La clave está en cómo consumimos recursos. ¿Quién no tiene una docena de pestañas abiertas en el navegador, con aplicaciones web, correo electrónico y mensajería instantánea funcionando en segundo plano? Esa actividad, que antes apenas rozaba la memoria, ahora devora gigabytes. Canonical, con esta decisión, está dejando de lado la cortina de humo de la compatibilidad con equipos de hace una década y apostando por una experiencia de usuario real.

La ironía es palpable: Mientras Windows 11, oficialmente, pide 4 GB de RAM (aunque la realidad dicta que 8 GB son lo recomendable), Ubuntu 26.04 se posiciona en un punto intermedio, exigiendo más que lo mínimo exigido por Microsoft, pero alineándose con la idea de que quedarse en el límite inferior no es sinónimo de fluidez.

¿Y qué ocurre con ese PC que ya considerabas obsoleto? No se trata de una prohibición tajante. Ubuntu 26.04 se instalará, sí, pero la experiencia será, como mínimo, frustrante. La distro te advertirá de que no cumple con los requisitos mínimos, pero no se negará a correr.

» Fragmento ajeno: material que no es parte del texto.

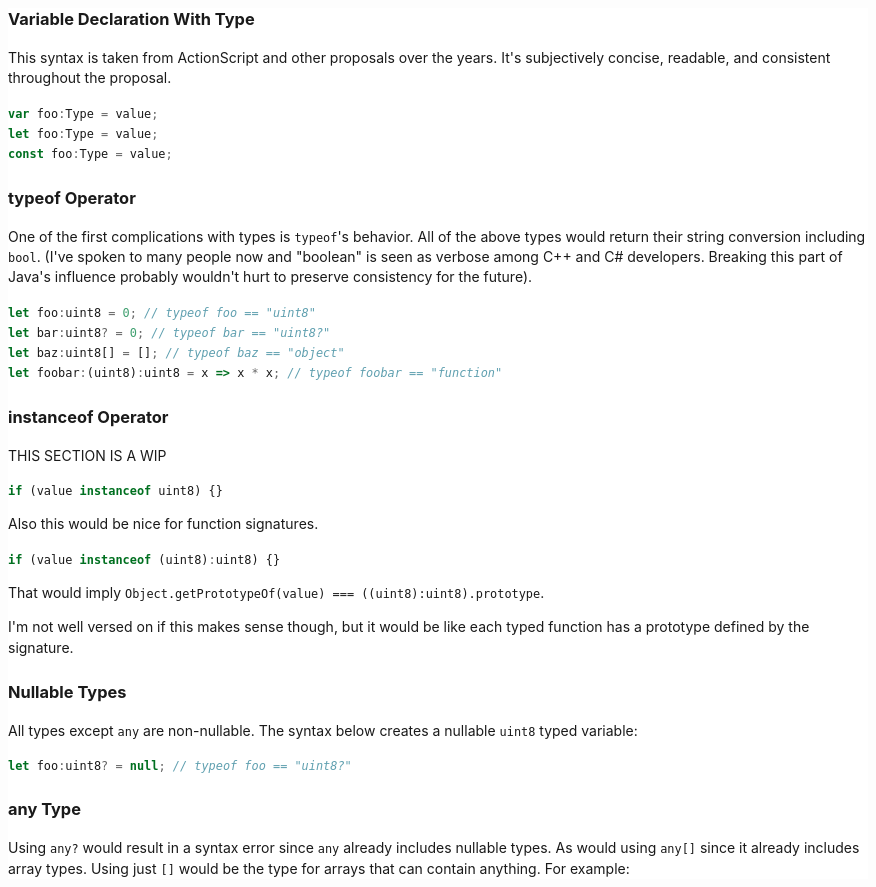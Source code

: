 ### Variable Declaration With Type

This syntax is taken from ActionScript and other proposals over the years. It's subjectively concise, readable, and consistent throughout the proposal.

```js
var foo:Type = value;
let foo:Type = value;
const foo:Type = value;
```

### typeof Operator

One of the first complications with types is ```typeof```'s behavior. All of the above types would return their string conversion including ```bool```. (I've spoken to many people now and "boolean" is seen as verbose among C++ and C# developers. Breaking this part of Java's influence probably wouldn't hurt to preserve consistency for the future).

```js
let foo:uint8 = 0; // typeof foo == "uint8"
let bar:uint8? = 0; // typeof bar == "uint8?"
let baz:uint8[] = []; // typeof baz == "object"
let foobar:(uint8):uint8 = x => x * x; // typeof foobar == "function"
```

### instanceof Operator

THIS SECTION IS A WIP

```js
if (value instanceof uint8) {}
```

Also this would be nice for function signatures.

```js
if (value instanceof (uint8):uint8) {}
```

That would imply ```Object.getPrototypeOf(value) === ((uint8):uint8).prototype```.

I'm not well versed on if this makes sense though, but it would be like each typed function has a prototype defined by the signature.

### Nullable Types

All types except ```any``` are non-nullable. The syntax below creates a nullable ```uint8``` typed variable:
```js
let foo:uint8? = null; // typeof foo == "uint8?"
```

### any Type

Using ```any?``` would result in a syntax error since ```any``` already includes nullable types. As would using ```any[]``` since it already includes array types. Using just ```[]``` would be the type for arrays that can contain anything. For example:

Afortunadamente, para los amantes del hardware antiguo, el ecosistema Ubuntu sigue ofreciendo alternativas ligeras como Lubuntu y Xubuntu, diseñadas para prosperar incluso con 2 GB o 4 GB de RAM. Pero la versión principal de Ubuntu, la que marca la línea, ya no apunta a la resurrección de equipos antiguos, sino a un público más actual, que busca rendimiento y una experiencia optimizada en hardware moderno.

En definitiva, Canonical está siguiendo una tendencia que ya han adoptado Apple con macOS y Microsoft con Windows: optimizar el sistema para aprovechar al máximo el potencial de la pantalla, la memoria y el procesador. El efecto colateral, inevitable, es que la puerta de entrada más accesible a Linux se ha cerrado, al menos para aquellos que aún aferrados a sus equipos de la era dorada de los ordenadores de escritorio.

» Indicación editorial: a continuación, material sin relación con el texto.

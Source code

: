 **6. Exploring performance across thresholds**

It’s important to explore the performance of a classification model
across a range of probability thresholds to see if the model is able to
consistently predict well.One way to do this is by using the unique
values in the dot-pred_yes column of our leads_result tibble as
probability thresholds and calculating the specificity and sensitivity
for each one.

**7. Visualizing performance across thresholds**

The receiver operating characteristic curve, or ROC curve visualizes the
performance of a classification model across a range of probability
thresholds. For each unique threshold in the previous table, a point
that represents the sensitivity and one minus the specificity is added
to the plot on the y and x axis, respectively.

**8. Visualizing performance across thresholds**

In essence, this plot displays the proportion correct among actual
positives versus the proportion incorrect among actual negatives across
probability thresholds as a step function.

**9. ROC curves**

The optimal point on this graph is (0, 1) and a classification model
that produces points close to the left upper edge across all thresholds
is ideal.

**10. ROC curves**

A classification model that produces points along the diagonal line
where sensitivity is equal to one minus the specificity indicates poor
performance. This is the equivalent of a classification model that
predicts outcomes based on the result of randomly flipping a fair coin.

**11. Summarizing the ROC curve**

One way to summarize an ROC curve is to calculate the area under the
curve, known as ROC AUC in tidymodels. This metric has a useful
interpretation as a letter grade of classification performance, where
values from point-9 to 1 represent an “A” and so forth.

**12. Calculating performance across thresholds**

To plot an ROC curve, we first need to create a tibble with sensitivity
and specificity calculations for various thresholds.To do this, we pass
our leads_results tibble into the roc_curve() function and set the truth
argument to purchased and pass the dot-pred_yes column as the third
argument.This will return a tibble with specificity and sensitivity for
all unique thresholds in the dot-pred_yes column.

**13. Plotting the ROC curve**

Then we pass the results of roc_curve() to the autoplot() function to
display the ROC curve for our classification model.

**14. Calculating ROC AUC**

Un legado de adaptación y un futuro exigente

Un legado de adaptación y un futuro exigente

Ubuntu, que pudo haber devorado a Windows 95 si las circunstancias hubieran sido otras, se reinventa. Deja atrás la imagen de salvavidas para abrazar el rol de sistema operativo de vanguardia, capaz de ofrecer una experiencia de usuario superior en hardware más potente. La apuesta es clara: el futuro del software libre pasa por la potencia, no por la supervivencia a toda costa.